Exercise description: Please set down the data word for word; images do not go in the copy.

Provided material:
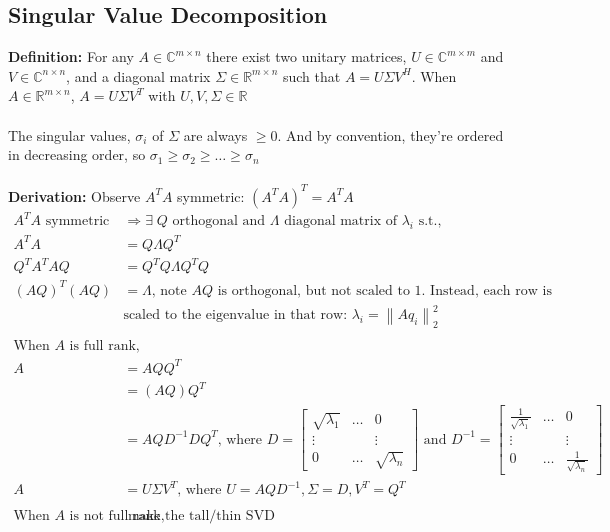 \documentclass{article}
\newcommand{\norm}[2]{\left\lVert#1\right\rVert_#2}
\begin{document}
\subsection{Singular Value Decomposition}
\textbf{Definition:} For any $A \in \mathbb{C}^{m\times n}$ there exist two unitary matrices, $U \in \mathbb{C}^{m \times m}$ and $V \in \mathbb{C}^{n \times n}$, and a diagonal matrix $\Sigma \in \mathbb{R}^{m \times n}$ such that $A = U\Sigma V^H$. When $A \in \mathbb{R}^{m \times n}$, $A = U\Sigma V^T$ with $U, V, \Sigma \in \mathbb{R}$ \\ \\
The singular values, $\sigma_i$ of $\Sigma$ are always $\geq0$. And by convention, they're ordered in decreasing order, so $\sigma_1 \geq \sigma_2 \geq \dots \geq \sigma_n$\\ \\ 
\textbf{Derivation:} Observe $A^TA$ symmetric: $(A^TA)^T = A^TA$
\begin{align*}
    A^TA \textrm{ symmetric} &\Rightarrow \exists \; Q \textrm{ orthogonal and } \Lambda \textrm{ diagonal matrix of $\lambda_i$ s.t., }\\
    A^TA & = Q\Lambda Q^T\\
    Q^TA^TAQ & = Q^TQ\Lambda Q^TQ\\
    (AQ)^T(AQ) & = \Lambda \textrm{, note $AQ$ is orthogonal, but not scaled to 1. Instead, each row is} \\
    &\textrm{scaled to the eigenvalue in that row: }\lambda_i  = \norm{Aq_i}{2}^2\\
    \\
    \textrm{When $A$ is full rank,}&\\
    A &= AQQ^T\\
    &= (AQ) Q^T\\
    &= AQD^{-1}DQ^T \textrm{, where } D = \begin{bmatrix} \sqrt{\lambda_1} & \dots & 0\\ 
        \vdots & & \vdots\\ 0 & \dots & \sqrt{\lambda_n} \end{bmatrix} \textrm{ and } D^{-1} = \begin{bmatrix} \frac{1}{\sqrt{\lambda_1}} & \dots & 0\\ 
        \vdots & & \vdots\\ 0 & \dots & \frac{1}{\sqrt{\lambda_n}} \end{bmatrix}\\
    A &= U\Sigma V^T \textrm{, where } U  = AQD^{-1}, \Sigma = D, V^T = Q^T\\
    \\
    \textrm{When $A$ is not full rank,}&\textrm{ make the tall/thin SVD}
\end{align*}
\end{document}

Answer to the problem:
 \documentclass{article}
\newcommand{\norm}[2]{\left\lVert#1\right\rVert_#2}
\begin{document}
\subsection{Singular Value Decomposition}
\textbf{Definition:} For any $A \in \mathbb{C}^{m\times n}$ there exist two unitary matrices, $U \in \mathbb{C}^{m \times m}$ and $V \in \mathbb{C}^{n \times n}$, and a diagonal matrix $\Sigma \in \mathbb{R}^{m \times n}$ such that $A = U\Sigma V^H$. When $A \in \mathbb{R}^{m \times n}$, $A = U\Sigma V^T$ with $U, V, \Sigma \in \mathbb{R}$ \\ \\
The singular values, $\sigma_i$ of $\Sigma$ are always $\geq0$. And by convention, they're ordered in decreasing order, so $\sigma_1 \geq \sigma_2 \geq \dots \geq \sigma_n$\\ \\ 
\textbf{Derivation:} Observe $A^TA$ symmetric: $(A^TA)^T = A^TA$
\begin{align*}
    A^TA \textrm{ symmetric} &\Rightarrow \exists \; Q \textrm{ orthogonal and } \Lambda \textrm{ diagonal matrix of $\lambda_i$ s.t., }\\
    A^TA & = Q\Lambda Q^T\\
    Q^TA^TAQ & = Q^TQ\Lambda Q^TQ\\
    (AQ)^T(AQ) & = \Lambda \textrm{, note $AQ$ is orthogonal, but not scaled to 1. Instead, each row is} \\
    &\textrm{scaled to the eigenvalue in that row: }\lambda_i  = \norm{Aq_i}{2}^2\\
    \\
    \textrm{When $A$ is full rank,}&\\
    A &= AQQ^T\\
    &= (AQ) Q^T\\
    &= AQD^{-1}DQ^T \textrm{, where } D = \begin{bmatrix} \sqrt{\lambda_1} & \dots & 0\\ 
        \vdots & & \vdots\\ 0 & \dots & \sqrt{\lambda_n} \end{bmatrix} \textrm{ and } D^{-1} = \begin{bmatrix} \frac{1}{\sqrt{\lambda_1}} & \dots & 0\\ 
        \vdots & & \vdots\\ 0 & \dots & \frac{1}{\sqrt{\lambda_n}} \end{bmatrix}\\
    A &= U\Sigma V^T \textrm{, where } U  = AQD^{-1}, \Sigma = D, V^T = Q^T\\
    \\
    \textrm{When $A$ is not full rank,}&\textrm{ make the tall/thin SVD}
\end{align*}
\end{document}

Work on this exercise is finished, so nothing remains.